Similarly, when Matthew reports that Jesus, at the beginning of the last week of his earthly life, approached Jerusalem from the east, by way of Bethany and the Mount of Olives, he is implicitly affirming Ezekiel’s prophecy that the glory of the Lord, which had departed from his temple, would return from the east, by way of the Mount of Olives.
And affirmations of divinity on the lips of Jesus himself abound in the Synoptics. When he says, in Matthew’s Gospel, “He who does not love me more than his mother or father is not worthy of me,” he is implying that he himself is the greatest possible good.
When in Luke’s Gospel, he says, “Heaven and earth will pass away, but my words will never pass away,” he is identifying himself with the very Word of God.
Believing in miracles
And now to the “hallucinations.” Most of the skeptical critics of Christianity subscribe to some version of David Hume’s account of the miraculous. Hume said that since no reasonable person could possibly believe in miracles, those who claimed to have experienced a miracle must be unreasonable. They must, then, be delusional or naïve or superstitious.
Hume’s logic was unconvincing in the 18th century, and it hasn’t improved with age. Yes, if we assume that miracles are impossible, then those who report them are, to some degree, insane.
But what if we keep an open mind and assume that miracles are, though rare, possible? Then we can look at their reports with unjaundiced eyes.

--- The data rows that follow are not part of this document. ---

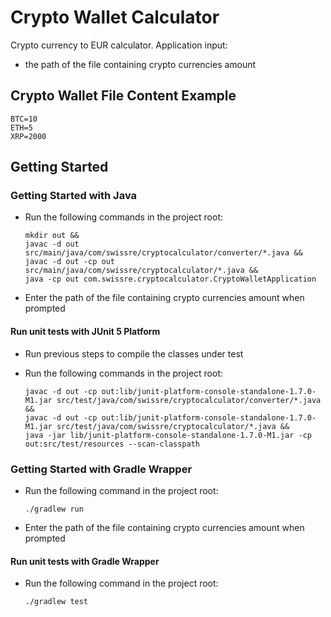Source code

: # Crypto Wallet Calculator
Crypto currency to EUR calculator.
Application input: 
- the path of the file containing crypto currencies amount

## Crypto Wallet File Content Example  

    BTC=10
    ETH=5
    XRP=2000   
    
## Getting Started 

### Getting Started with Java
- Run the following commands in the project root:

      mkdir out &&
      javac -d out src/main/java/com/swissre/cryptocalculator/converter/*.java &&
      javac -d out -cp out src/main/java/com/swissre/cryptocalculator/*.java &&
      java -cp out com.swissre.cryptocalculator.CryptoWalletApplication
      
- Enter the path of the file containing crypto currencies amount when prompted 
   
#### Run unit tests with JUnit 5 Platform
- Run previous steps to compile the classes under test
- Run the following commands in the project root:

      javac -d out -cp out:lib/junit-platform-console-standalone-1.7.0-M1.jar src/test/java/com/swissre/cryptocalculator/converter/*.java &&
      javac -d out -cp out:lib/junit-platform-console-standalone-1.7.0-M1.jar src/test/java/com/swissre/cryptocalculator/*.java &&
      java -jar lib/junit-platform-console-standalone-1.7.0-M1.jar -cp out:src/test/resources --scan-classpath  

### Getting Started with Gradle Wrapper
- Run the following command in the project root:

      ./gradlew run

- Enter the path of the file containing crypto currencies amount when prompted 
   

#### Run unit tests with Gradle Wrapper
- Run the following command in the project root:

      ./gradlew test  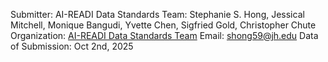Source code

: Submitter: AI-READI Data Standards Team:  Stephanie S. Hong, Jessical Mitchell, Monique Bangudi, Yvette Chen, Sigfried Gold, Christopher Chute
Organization: [AI-READI Data Standards Team](https://aireadi.org/)
Email: shong59@jh.edu
Data of Submission: Oct 2nd, 2025
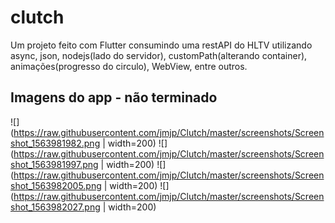 # clutch

Um projeto feito com Flutter consumindo uma restAPI do HLTV utilizando async, json, nodejs(lado do servidor), customPath(alterando container), animações(progresso do circulo), WebView, entre outros.

## Imagens do app - não terminado

![](https://raw.githubusercontent.com/jmjp/Clutch/master/screenshots/Screenshot_1563981982.png | width=200)
![](https://raw.githubusercontent.com/jmjp/Clutch/master/screenshots/Screenshot_1563981997.png | width=200)
![](https://raw.githubusercontent.com/jmjp/Clutch/master/screenshots/Screenshot_1563982005.png | width=200)
![](https://raw.githubusercontent.com/jmjp/Clutch/master/screenshots/Screenshot_1563982027.png | width=200)
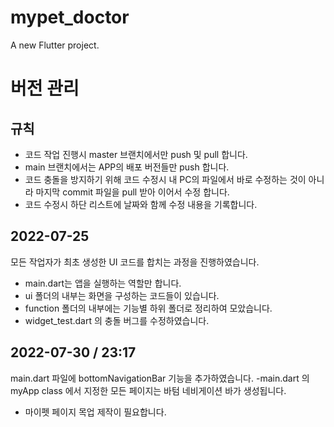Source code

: # mypet_doctor

A new Flutter project.


# 버전 관리

## 규칙
- 코드 작업 진행시 master 브랜치에서만 push 및 pull 합니다.
- main 브랜치에서는 APP의 배포 버전들만 push 합니다.
- 코드 충돌을 방지하기 위해 코드 수정시 내 PC의 파일에서 바로 수정하는 것이 아니라
마지막 commit 파일을 pull 받아 이어서 수정 합니다.
- 코드 수정시 하단 리스트에 날짜와 함께 수정 내용을 기록합니다.

## 2022-07-25
모든 작업자가 최초 생성한 UI 코드를 합치는 과정을 진행하였습니다.
- main.dart는 앱을 실행하는 역할만 합니다.
- ui 폴더의 내부는 화면을 구성하는 코드들이 있습니다.
- function 폴더의 내부에는 기능별 하위 폴더로 정리하여 모았습니다.
- widget_test.dart 의 충돌 버그를 수정하였습니다.


## 2022-07-30 / 23:17
main.dart 파일에 bottomNavigationBar 기능을 추가하였습니다.
-main.dart 의 myApp class 에서 지정한 모든 페이지는 바텀 네비게이션 바가 생성됩니다.
- 마이펫 페이지 목업 제작이 필요합니다. 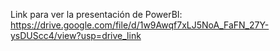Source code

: Link para ver la presentación de PowerBI: https://drive.google.com/file/d/1w9Awqf7xLJ5NoA_FaFN_27Y-ysDUScc4/view?usp=drive_link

Resurrection appearance accounts
When we turn to the resurrection appearance accounts in the New Testament, we find reports of many people who experienced Jesus alive after his death and burial: Peter, John, Mary Magdalene, the twelve, “500 brothers at once,” and Paul. Does it strike you as reasonable that all these people were having hallucinations of the same person?
The case of Paul is especially instructive. Ehrman argued that the visions of the risen Jesus were created in the anxious brains of his grief-stricken disciples. But Paul wasn’t grieving for Jesus at all; in fact, he was actively persecuting Jesus’ followers.
He didn’t crave communion with a dead master; he was trying to stamp out the memory of someone he took to be a pernicious betrayer of Judaism. And yet, his experience of the risen Jesus was so powerful that it utterly transformed his life and he went to his death defending the objectivity of it.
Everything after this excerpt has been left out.